The assassination of former prime minister Shinzo Abe has shocked and appalled Japan, not least because gun violence is practically unheard of in the East Asian country.

Last year, there were only 10 reported shootings, according to police data, almost all of which were connected to gang activity. One person was killed and four wounded.

The weapon used to kill Mr. Abe was itself a testament to the effectiveness of Japan’s strict gun-control laws. Rather than the assault rifles common to massacres in the United States, police said the firearm was homemade. Photos showed something which vaguely resembled a shotgun, with two large barrels wrapped in black tape and a pistol grip.

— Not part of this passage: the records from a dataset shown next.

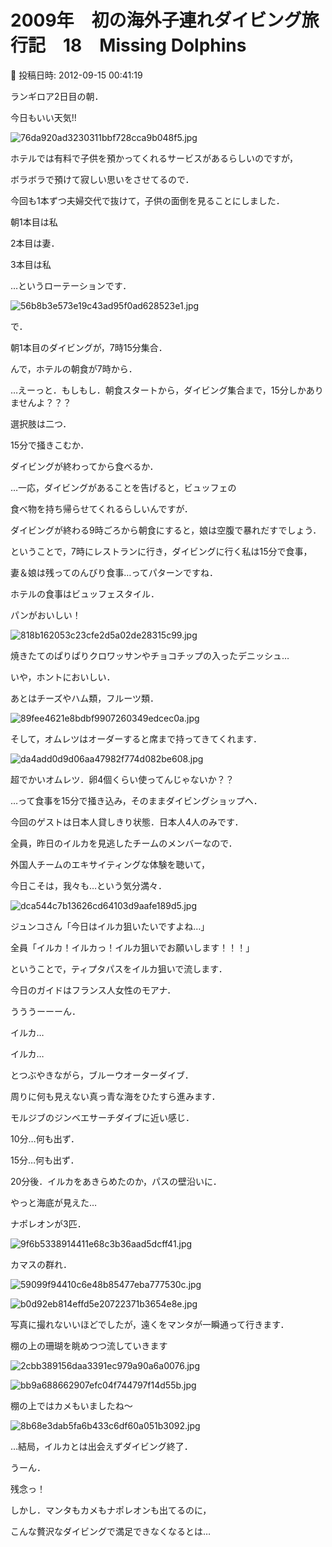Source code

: # 2009年　初の海外子連れダイビング旅行記　18　Missing Dolphins

📅 投稿日時: 2012-09-15 00:41:19

ランギロア2日目の朝．


今日もいい天気!!




![76da920ad3230311bbf728cca9b048f5.jpg](images/76da920ad3230311bbf728cca9b048f5.jpg)




ホテルでは有料で子供を預かってくれるサービスがあるらしいのですが，


ボラボラで預けて寂しい思いをさせてるので．


今回も1本ずつ夫婦交代で抜けて，子供の面倒を見ることにしました．





朝1本目は私


2本目は妻．


3本目は私


…というローテーションです．




![56b8b3e573e19c43ad95f0ad628523e1.jpg](images/56b8b3e573e19c43ad95f0ad628523e1.jpg)







で．


朝1本目のダイビングが，7時15分集合．


んで，ホテルの朝食が7時から．


…えーっと．もしもし．朝食スタートから，ダイビング集合まで，15分しかありませんよ？？？





選択肢は二つ．


15分で掻きこむか．


ダイビングが終わってから食べるか．





…一応，ダイビングがあることを告げると，ビュッフェの


食べ物を持ち帰らせてくれるらしいんですが．


ダイビングが終わる9時ごろから朝食にすると，娘は空腹で暴れだすでしょう．





ということで，7時にレストランに行き，ダイビングに行く私は15分で食事，


妻＆娘は残ってのんびり食事…ってパターンですね．





ホテルの食事はビュッフェスタイル．


パンがおいしい！




![818b162053c23cfe2d5a02de28315c99.jpg](images/818b162053c23cfe2d5a02de28315c99.jpg)




焼きたてのぱりぱりクロワッサンやチョコチップの入ったデニッシュ…


いや，ホントにおいしい．





あとはチーズやハム類，フルーツ類．




![89fee4621e8bdbf9907260349edcec0a.jpg](images/89fee4621e8bdbf9907260349edcec0a.jpg)




そして，オムレツはオーダーすると席まで持ってきてくれます．




![da4add0d9d06aa47982f774d082be608.jpg](images/da4add0d9d06aa47982f774d082be608.jpg)




超でかいオムレツ．卵4個くらい使ってんじゃないか？？





…って食事を15分で掻き込み，そのままダイビングショップへ．


今回のゲストは日本人貸しきり状態．日本人4人のみです．


全員，昨日のイルカを見逃したチームのメンバーなので．


外国人チームのエキサイティングな体験を聴いて，


今日こそは，我々も…という気分満々．




![dca544c7b13626cd64103d9aafe189d5.jpg](images/dca544c7b13626cd64103d9aafe189d5.jpg)




ジュンコさん「今日はイルカ狙いたいですよね…」


全員「イルカ！イルカっ！イルカ狙いでお願いします！！！」





ということで，ティプタパスをイルカ狙いで流します．


今日のガイドはフランス人女性のモアナ．





うううーーーん．


イルカ…


イルカ…


とつぶやきながら，ブルーウオーターダイブ．


周りに何も見えない真っ青な海をひたすら進みます．


モルジブのジンベエサーチダイブに近い感じ．





10分…何も出ず．


15分…何も出ず．


20分後．イルカをあきらめたのか，パスの壁沿いに．


やっと海底が見えた…





ナポレオンが3匹．




![9f6b5338914411e68c3b36aad5dcff41.jpg](images/9f6b5338914411e68c3b36aad5dcff41.jpg)







カマスの群れ．




![59099f94410c6e48b85477eba777530c.jpg](images/59099f94410c6e48b85477eba777530c.jpg)






![b0d92eb814effd5e20722371b3654e8e.jpg](images/b0d92eb814effd5e20722371b3654e8e.jpg)




写真に撮れないいほどでしたが，遠くをマンタが一瞬通って行きます．





棚の上の珊瑚を眺めつつ流していきます




![2cbb389156daa3391ec979a90a6a0076.jpg](images/2cbb389156daa3391ec979a90a6a0076.jpg)






![bb9a688662907efc04f744797f14d55b.jpg](images/bb9a688662907efc04f744797f14d55b.jpg)




棚の上ではカメもいましたね～




![8b68e3dab5fa6b433c6df60a051b3092.jpg](images/8b68e3dab5fa6b433c6df60a051b3092.jpg)







…結局，イルカとは出会えずダイビング終了．


うーん．


残念っ！





しかし．マンタもカメもナポレオンも出てるのに，


こんな贅沢なダイビングで満足できなくなるとは…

While political violence is not unheard of in Japan, particularly during the restive postwar period, in modern times it is vanishingly rare, and most in the country were utterly stunned by the news.

Shinzo Abe, Japan’s former PM, is assassinated. The latest updates

Japan has some of the toughest gun laws in the world. According to GunPolicy.org, a body under the Sydney School of Public Health, the sale of handguns and automatic and semi-automatic weapons is prohibited, with very limited carve-outs for sports shooters.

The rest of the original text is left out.